We must get out of this storm,’ I said to my friend. ‘The boat is very small, but it will keep us dry.’
“我们必须躲过这场暴风雨,”我对我的朋友说。“这艘船很小,但可以让我们保持干燥。”

So we slept there that night. The beds were very narrow, and were not much better than long wooden boxes in the side of the boat. They were only half a metre across, and half a metre from top to bottom. It was difficult to get into a bed that was so small, but I slept well… and dreamt.
所以我们那天晚上睡在那里。床非常狭窄,不比船侧的长木箱好多少。它们宽只有半米,上下也只有半米。钻进那么小的床里很困难,但我睡得很好……还做了梦。

In my dream – and of course it was a dream – my narrow wooden bed became my coffin. The damp smell came from the river and the wet ground after the rain. And the men who shook me to wake me up were the workmen on the boat.
在我的梦里——当然那是一个梦——我狭窄的木床变成了我的棺材。潮湿的气味来自雨后的河流和湿润的土地。摇晃我把我叫醒的男人们是船上的工人。

In my dream my narrow wooden bed became my coffin.
在我的梦里,我狭窄的木床变成了我的棺材。

It was a dream, yes. But the terror was real, and terror can make people ill, or even kill them. But something good came from this terrible adventure. After that day I stopped thinking about death and burial.
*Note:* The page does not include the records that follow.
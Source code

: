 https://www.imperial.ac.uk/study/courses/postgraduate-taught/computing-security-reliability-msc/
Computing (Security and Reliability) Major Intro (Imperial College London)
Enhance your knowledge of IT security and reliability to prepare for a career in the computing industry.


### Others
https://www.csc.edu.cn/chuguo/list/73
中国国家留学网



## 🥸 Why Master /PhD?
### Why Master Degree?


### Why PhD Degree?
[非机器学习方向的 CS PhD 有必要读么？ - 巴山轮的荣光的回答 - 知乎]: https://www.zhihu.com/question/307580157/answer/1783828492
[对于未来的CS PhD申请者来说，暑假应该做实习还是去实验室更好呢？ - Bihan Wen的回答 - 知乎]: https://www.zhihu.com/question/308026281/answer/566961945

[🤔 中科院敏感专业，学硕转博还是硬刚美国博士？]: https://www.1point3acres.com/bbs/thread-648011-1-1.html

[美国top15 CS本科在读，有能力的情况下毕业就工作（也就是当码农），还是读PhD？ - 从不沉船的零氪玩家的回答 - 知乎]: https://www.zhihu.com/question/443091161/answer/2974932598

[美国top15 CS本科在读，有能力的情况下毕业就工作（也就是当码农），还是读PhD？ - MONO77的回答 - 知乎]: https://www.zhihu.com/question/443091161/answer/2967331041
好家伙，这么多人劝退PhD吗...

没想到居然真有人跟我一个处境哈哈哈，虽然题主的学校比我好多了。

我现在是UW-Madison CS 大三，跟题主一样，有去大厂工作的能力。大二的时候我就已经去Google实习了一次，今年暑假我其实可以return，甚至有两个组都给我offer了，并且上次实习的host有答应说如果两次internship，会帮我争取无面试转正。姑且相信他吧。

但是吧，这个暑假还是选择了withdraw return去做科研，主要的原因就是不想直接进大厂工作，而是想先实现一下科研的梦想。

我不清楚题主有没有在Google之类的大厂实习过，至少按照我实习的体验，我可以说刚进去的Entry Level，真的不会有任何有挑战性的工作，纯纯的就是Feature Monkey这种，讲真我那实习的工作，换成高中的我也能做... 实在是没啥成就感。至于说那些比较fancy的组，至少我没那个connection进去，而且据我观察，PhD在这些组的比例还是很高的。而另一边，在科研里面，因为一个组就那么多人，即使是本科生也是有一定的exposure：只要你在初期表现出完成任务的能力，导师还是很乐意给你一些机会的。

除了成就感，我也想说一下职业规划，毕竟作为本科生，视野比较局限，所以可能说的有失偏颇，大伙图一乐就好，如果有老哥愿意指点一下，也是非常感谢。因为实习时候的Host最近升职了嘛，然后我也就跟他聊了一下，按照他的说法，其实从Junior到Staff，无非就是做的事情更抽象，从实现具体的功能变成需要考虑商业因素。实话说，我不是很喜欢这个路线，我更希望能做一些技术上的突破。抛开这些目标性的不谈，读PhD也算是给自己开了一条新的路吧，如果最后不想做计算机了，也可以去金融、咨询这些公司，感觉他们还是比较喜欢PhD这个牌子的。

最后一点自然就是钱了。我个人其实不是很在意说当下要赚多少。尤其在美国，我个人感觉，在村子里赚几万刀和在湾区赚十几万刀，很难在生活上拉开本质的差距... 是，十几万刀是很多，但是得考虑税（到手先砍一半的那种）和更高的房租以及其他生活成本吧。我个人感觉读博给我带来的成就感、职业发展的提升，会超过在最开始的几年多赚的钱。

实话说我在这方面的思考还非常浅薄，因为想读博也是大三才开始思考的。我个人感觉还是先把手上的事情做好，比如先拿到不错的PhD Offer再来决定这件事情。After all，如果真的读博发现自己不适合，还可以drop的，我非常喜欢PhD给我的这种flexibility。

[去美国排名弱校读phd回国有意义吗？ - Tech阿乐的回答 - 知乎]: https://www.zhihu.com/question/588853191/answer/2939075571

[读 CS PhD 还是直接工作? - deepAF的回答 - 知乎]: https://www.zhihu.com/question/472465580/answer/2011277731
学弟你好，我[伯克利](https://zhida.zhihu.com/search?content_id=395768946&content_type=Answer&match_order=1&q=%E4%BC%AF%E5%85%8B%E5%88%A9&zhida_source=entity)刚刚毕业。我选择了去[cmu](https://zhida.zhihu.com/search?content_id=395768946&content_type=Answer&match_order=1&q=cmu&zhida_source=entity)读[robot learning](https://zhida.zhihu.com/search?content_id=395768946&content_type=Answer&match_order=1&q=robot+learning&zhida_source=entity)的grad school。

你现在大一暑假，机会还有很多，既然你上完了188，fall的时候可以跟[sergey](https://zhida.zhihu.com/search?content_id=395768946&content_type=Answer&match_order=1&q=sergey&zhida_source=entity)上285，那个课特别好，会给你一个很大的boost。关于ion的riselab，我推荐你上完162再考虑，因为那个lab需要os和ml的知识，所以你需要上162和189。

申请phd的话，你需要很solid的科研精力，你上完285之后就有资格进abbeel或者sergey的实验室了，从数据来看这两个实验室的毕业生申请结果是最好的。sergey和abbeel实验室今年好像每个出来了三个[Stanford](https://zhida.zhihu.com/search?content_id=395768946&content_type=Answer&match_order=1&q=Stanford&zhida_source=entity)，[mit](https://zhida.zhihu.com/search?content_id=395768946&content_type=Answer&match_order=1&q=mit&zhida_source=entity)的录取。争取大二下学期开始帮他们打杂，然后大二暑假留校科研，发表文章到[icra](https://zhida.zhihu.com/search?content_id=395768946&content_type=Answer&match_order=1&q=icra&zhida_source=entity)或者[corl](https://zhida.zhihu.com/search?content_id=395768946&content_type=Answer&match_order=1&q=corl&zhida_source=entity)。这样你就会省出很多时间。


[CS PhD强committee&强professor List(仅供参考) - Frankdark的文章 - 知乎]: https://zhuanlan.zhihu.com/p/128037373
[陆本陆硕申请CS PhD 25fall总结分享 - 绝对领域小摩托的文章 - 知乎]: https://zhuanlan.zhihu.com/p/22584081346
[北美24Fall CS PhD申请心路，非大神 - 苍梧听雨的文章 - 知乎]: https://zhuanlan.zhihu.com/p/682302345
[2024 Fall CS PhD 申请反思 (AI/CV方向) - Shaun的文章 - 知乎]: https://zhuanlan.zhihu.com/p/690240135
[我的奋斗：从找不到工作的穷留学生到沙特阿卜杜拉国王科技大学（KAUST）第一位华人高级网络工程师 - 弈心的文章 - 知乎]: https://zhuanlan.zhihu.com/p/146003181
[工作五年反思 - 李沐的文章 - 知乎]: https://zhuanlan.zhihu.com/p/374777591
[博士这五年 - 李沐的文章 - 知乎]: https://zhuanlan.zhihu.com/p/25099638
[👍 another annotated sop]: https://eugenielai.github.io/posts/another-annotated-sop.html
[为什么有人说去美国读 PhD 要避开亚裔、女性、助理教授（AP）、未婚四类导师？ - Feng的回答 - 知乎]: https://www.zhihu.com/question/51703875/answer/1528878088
I went walking and riding, and breathed the free air. My fears went away, and my catalepsy went with them.
那是一个梦,是的。但那种恐怖是真实的,恐怖会让人生病,甚至杀死他们。但这次可怕的冒险带来了一些好事。从那天起,我停止了对死亡和埋葬的思考。我去散步和骑马,呼吸着自由的空气。我的恐惧消失了,我的僵直症也随着它们消失了。
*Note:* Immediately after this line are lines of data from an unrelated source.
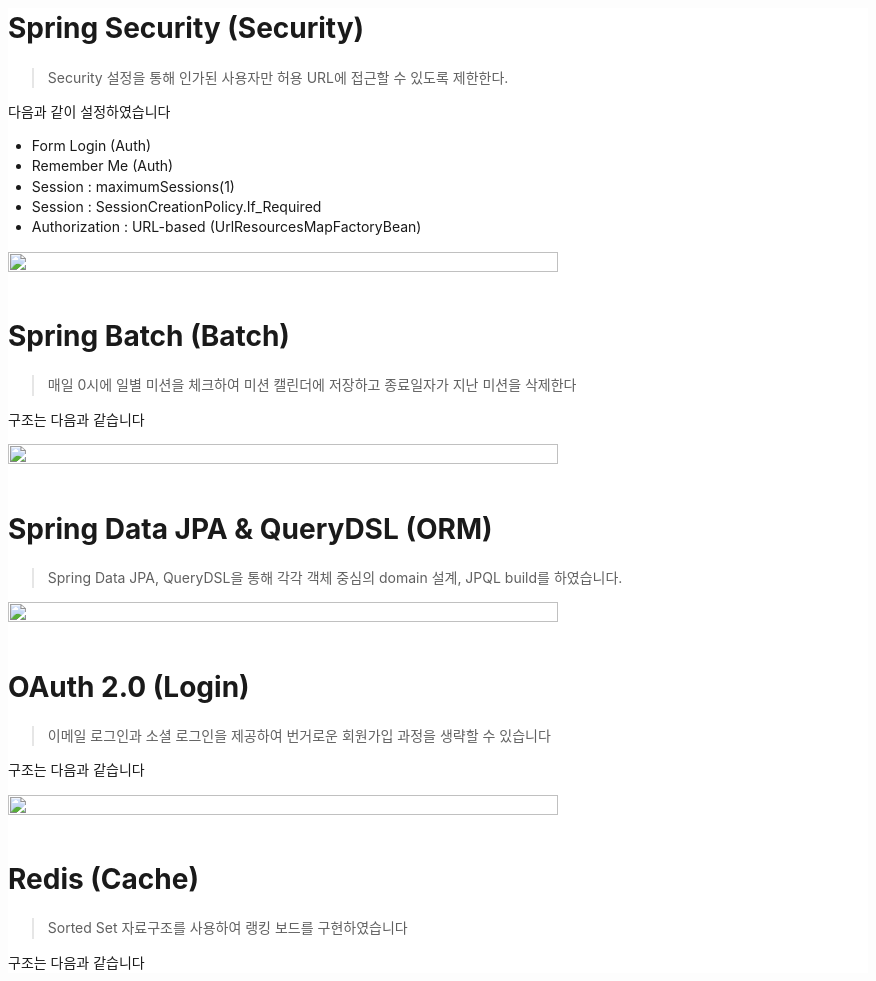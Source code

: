 # Spring Security (Security)


> Security 설정을 통해 인가된 사용자만 허용 URL에 접근할 수 있도록 제한한다.
> 

다음과 같이 설정하였습니다

- Form Login (Auth)
- Remember Me (Auth)
- Session : maximumSessions(1)
- Session : SessionCreationPolicy.If_Required
- Authorization : URL-based (UrlResourcesMapFactoryBean)
<img src="https://www.notion.so/image/https%3A%2F%2Fs3-us-west-2.amazonaws.com%2Fsecure.notion-static.com%2Fba996bb0-51f2-4379-86b7-853ffbacf87c%2Fsecurity.drawio.png?table=block&id=17882b4e-6e38-4b60-a189-e2ffe0948895&spaceId=c79bc389-a3bc-46be-b5a0-80287da2c343&width=2000&userId=c3dc26e3-1fe2-469d-80b9-a180fa347728&cache=v2" width="80%" height="80%"/>


# Spring Batch (Batch)


> 매일 0시에 일별 미션을 체크하여 미션 캘린더에 저장하고 종료일자가 지난 미션을 삭제한다
> 

구조는 다음과 같습니다

<img src="https://www.notion.so/image/https%3A%2F%2Fs3-us-west-2.amazonaws.com%2Fsecure.notion-static.com%2F79352eac-e4d9-4e0a-84f2-f9bc374826a4%2Fbatch.drawio.png?table=block&id=d2fb054f-8c7c-4921-8237-8fe60bceaea9&spaceId=c79bc389-a3bc-46be-b5a0-80287da2c343&width=2000&userId=c3dc26e3-1fe2-469d-80b9-a180fa347728&cache=v2" width="80%" height="80%"/>


# Spring Data JPA & QueryDSL (ORM)


> Spring Data JPA, QueryDSL을 통해 각각 객체 중심의 domain 설계, JPQL build를 하였습니다.
 
<img src="https://www.notion.so/image/https%3A%2F%2Fs3-us-west-2.amazonaws.com%2Fsecure.notion-static.com%2Fb9aeaabe-d068-4072-b081-38c7d896f8ad%2FUntitled.png?table=block&id=100b1bb1-d02c-411f-8db0-5726af7739f0&spaceId=c79bc389-a3bc-46be-b5a0-80287da2c343&width=2000&userId=c3dc26e3-1fe2-469d-80b9-a180fa347728&cache=v2" width="80%" height="80%"/>


# OAuth 2.0 (Login)


> 이메일 로그인과 소셜 로그인을 제공하여 번거로운 회원가입 과정을 생략할 수 있습니다


구조는 다음과 같습니다

<img src="https://www.notion.so/image/https%3A%2F%2Fs3-us-west-2.amazonaws.com%2Fsecure.notion-static.com%2F72491da2-39b3-45ba-b990-c4613538ba44%2FUntitled.png?table=block&id=1f460fb6-56f0-4370-8c10-d95e2b442f98&spaceId=c79bc389-a3bc-46be-b5a0-80287da2c343&width=2000&userId=c3dc26e3-1fe2-469d-80b9-a180fa347728&cache=v2" width="80%" height="80%"/>


# Redis (Cache)


> Sorted Set 자료구조를 사용하여 랭킹 보드를 구현하였습니다


구조는 다음과 같습니다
It is easy to understand the terror of a living burial, the terror of waking inside a closed coffin. But we must put away thoughts like these, and close the door on them, or fear and worry will send us to an early grave.
很容易理解活埋的恐怖,以及在封闭的棺材里醒来的恐怖。但我们必须摒弃这些想法,关上它们的门,否则恐惧和忧虑会把我们送入早逝的坟墓。